La pretesa azionata trae origine da cartella di pagamento n. 29520130035377772000, per omesso pagamento IRPEF ed accessori relativi all' anno d' imposta 2010, regolarmente notificata in data 21 agosto
2014 e non impugnata dal contribuente, divenuta pertanto definitiva.
La Corte ritiene di aderire all'orientamento giurisprudenziale secondo cui, in materia di tributi erariali, il credito iscritto a ruolo, una volta divenuto definitivo, è soggetto alla prescrizione ordinaria decennale di cui all'art. 2946 c.c., trattandosi di entrata dello Stato non riconducibile alle prestazioni periodiche ex art. 2948 c.c., con conseguente inapplicabilità del termine quinquennale.
Tale orientamento risulta tuttora sostenuto da ampia giurisprudenza di legittimità e di merito ed è stato ribadito anche in recenti arresti della Corte di Cassazione.
Nel caso di specie: la cartella di pagamento è stata notificata il 21 agosto 2014; il termine decennale di prescrizione sarebbe pertanto venuto a scadenza il 21 agosto 2024.
Tuttavia, deve tenersi conto della sospensione dei termini di prescrizione e decadenza introdotta dall'art. 68 del D.L. n. 18/2020, come successivamente prorogato, che ha disposto la sospensione delle attività di riscossione dall'8 marzo 2020 sino al 31 agosto 2021.
Secondo l'orientamento consolidato, tale sospensione opera anche sui termini di prescrizione non ancora maturati, determinandone il differimento per un periodo pari alla durata della sospensione stessa.
Sul punto, la Corte di Cassazione, con ordinanza n. 960 del 15 gennaio 2025, ha chiarito che la sospensione emergenziale incide anche sul decorso della prescrizione dei crediti tributari, purché il termine non sia già spirato alla data dell'8 marzo 2020.
Nel caso in esame, alla data di inizio della sospensione COVID-19 il termine decennale di prescrizione era ancora in corso, con conseguente proroga dello stesso per un periodo pari a circa diciotto mesi.

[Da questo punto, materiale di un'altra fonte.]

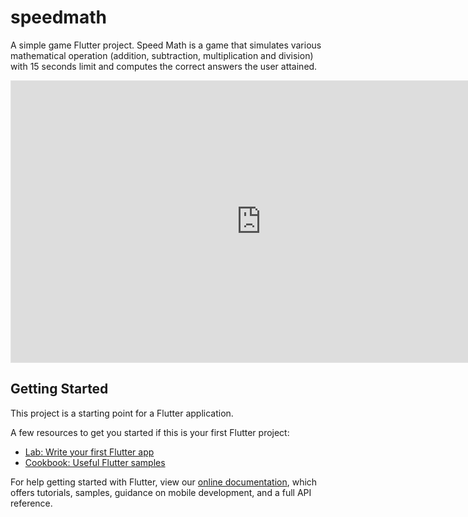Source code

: # speedmath

A simple game Flutter project. Speed Math is a game that simulates various mathematical operation (addition, subtraction, multiplication and division) with 15 seconds limit and computes the correct answers the user attained.

<iframe style="border: 1px solid rgba(0, 0, 0, 0.1);" width="800" height="450" src="https://www.figma.com/embed?embed_host=share&url=https%3A%2F%2Fwww.figma.com%2Fproto%2Ft4Wtp7MdBW5iD8sI4KJetV%2FSPEED-MATH-DONE%3Fnode-id%3D3%253A2%26viewport%3D460%252C411%252C0.6991943717002869%26scaling%3Dscale-down" allowfullscreen></iframe>

## Getting Started

This project is a starting point for a Flutter application.

A few resources to get you started if this is your first Flutter project:

- [Lab: Write your first Flutter app](https://flutter.dev/docs/get-started/codelab)
- [Cookbook: Useful Flutter samples](https://flutter.dev/docs/cookbook)

For help getting started with Flutter, view our
[online documentation](https://flutter.dev/docs), which offers tutorials,
samples, guidance on mobile development, and a full API reference.
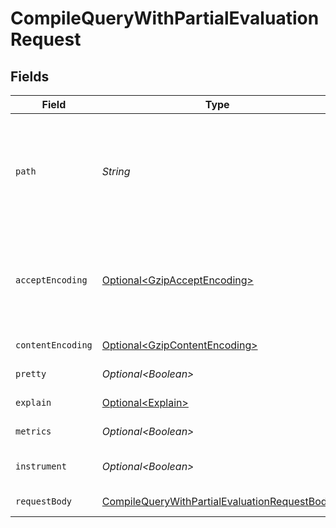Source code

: # CompileQueryWithPartialEvaluationRequest


## Fields

| Field                                                                                                                                                                                                                                                                        | Type                                                                                                                                                                                                                                                                         | Required                                                                                                                                                                                                                                                                     | Description                                                                                                                                                                                                                                                                  | Example                                                                                                                                                                                                                                                                      |
| ---------------------------------------------------------------------------------------------------------------------------------------------------------------------------------------------------------------------------------------------------------------------------- | ---------------------------------------------------------------------------------------------------------------------------------------------------------------------------------------------------------------------------------------------------------------------------- | ---------------------------------------------------------------------------------------------------------------------------------------------------------------------------------------------------------------------------------------------------------------------------- | ---------------------------------------------------------------------------------------------------------------------------------------------------------------------------------------------------------------------------------------------------------------------------- | ---------------------------------------------------------------------------------------------------------------------------------------------------------------------------------------------------------------------------------------------------------------------------- |
| `path`                                                                                                                                                                                                                                                                       | *String*                                                                                                                                                                                                                                                                     | :heavy_check_mark:                                                                                                                                                                                                                                                           | The path separator is used to access values inside object and array documents. If the path indexes into an array, the server will attempt to convert the array index to an integer. If the path element cannot be converted to an integer, the server will respond with 404. | app/rbac                                                                                                                                                                                                                                                                     |
| `acceptEncoding`                                                                                                                                                                                                                                                             | [Optional\<GzipAcceptEncoding>](../../models/shared/GzipAcceptEncoding.md)                                                                                                                                                                                                   | :heavy_minus_sign:                                                                                                                                                                                                                                                           | Indicates the server should respond with a gzip encoded body. The server will send the compressed response only if its length is above `server.encoding.gzip.min_length` value. See the configuration section                                                                |                                                                                                                                                                                                                                                                              |
| `contentEncoding`                                                                                                                                                                                                                                                            | [Optional\<GzipContentEncoding>](../../models/shared/GzipContentEncoding.md)                                                                                                                                                                                                 | :heavy_minus_sign:                                                                                                                                                                                                                                                           | Indicates that the request body is gzip encoded                                                                                                                                                                                                                              |                                                                                                                                                                                                                                                                              |
| `pretty`                                                                                                                                                                                                                                                                     | *Optional\<Boolean>*                                                                                                                                                                                                                                                         | :heavy_minus_sign:                                                                                                                                                                                                                                                           | If parameter is `true`, response will formatted for humans.                                                                                                                                                                                                                  |                                                                                                                                                                                                                                                                              |
| `explain`                                                                                                                                                                                                                                                                    | [Optional\<Explain>](../../models/shared/Explain.md)                                                                                                                                                                                                                         | :heavy_minus_sign:                                                                                                                                                                                                                                                           | Return query explanation in addition to result.                                                                                                                                                                                                                              |                                                                                                                                                                                                                                                                              |
| `metrics`                                                                                                                                                                                                                                                                    | *Optional\<Boolean>*                                                                                                                                                                                                                                                         | :heavy_minus_sign:                                                                                                                                                                                                                                                           | Return query performance metrics in addition to result.                                                                                                                                                                                                                      |                                                                                                                                                                                                                                                                              |
| `instrument`                                                                                                                                                                                                                                                                 | *Optional\<Boolean>*                                                                                                                                                                                                                                                         | :heavy_minus_sign:                                                                                                                                                                                                                                                           | Instrument query evaluation and return a superset of performance metrics in addition to result.                                                                                                                                                                              |                                                                                                                                                                                                                                                                              |
| `requestBody`                                                                                                                                                                                                                                                                | [CompileQueryWithPartialEvaluationRequestBody](../../models/operations/CompileQueryWithPartialEvaluationRequestBody.md)                                                                                                                                                      | :heavy_check_mark:                                                                                                                                                                                                                                                           | The query, input, and other settings for partial evaluation.                                                                                                                                                                                                                 |                                                                                                                                                                                                                                                                              |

Ne deriva che la nuova scadenza del termine prescrizionale deve essere collocata oltre il mese di febbraio
2026.
L'avviso di intimazione notificato il 4 marzo 2025 risulta, pertanto, emesso entro il termine prescrizionale come prorogato, con conseguente validità ed efficacia dell'atto impugnato.
Le doglianze del ricorrente in ordine alla maturata prescrizione risultano, pertanto, infondate.
Alla luce delle considerazioni che precedono, il ricorso deve essere rigettato.
Le spese di lite seguono la soccombenza e sono liquidate come da dispositivo.
P.Q.M.
La Corte di Giustizia di primo grado di Messina, sezione 4, in composizione monocratica,definitivamente pronunciando, rigetta il ricorso e per l'effetto conferma l'atto impugnato.
Condanna parte ricorrente alle spese di giudizio di euro 850,00 in favore di parte resistente oltre accessori di legge se dovuti.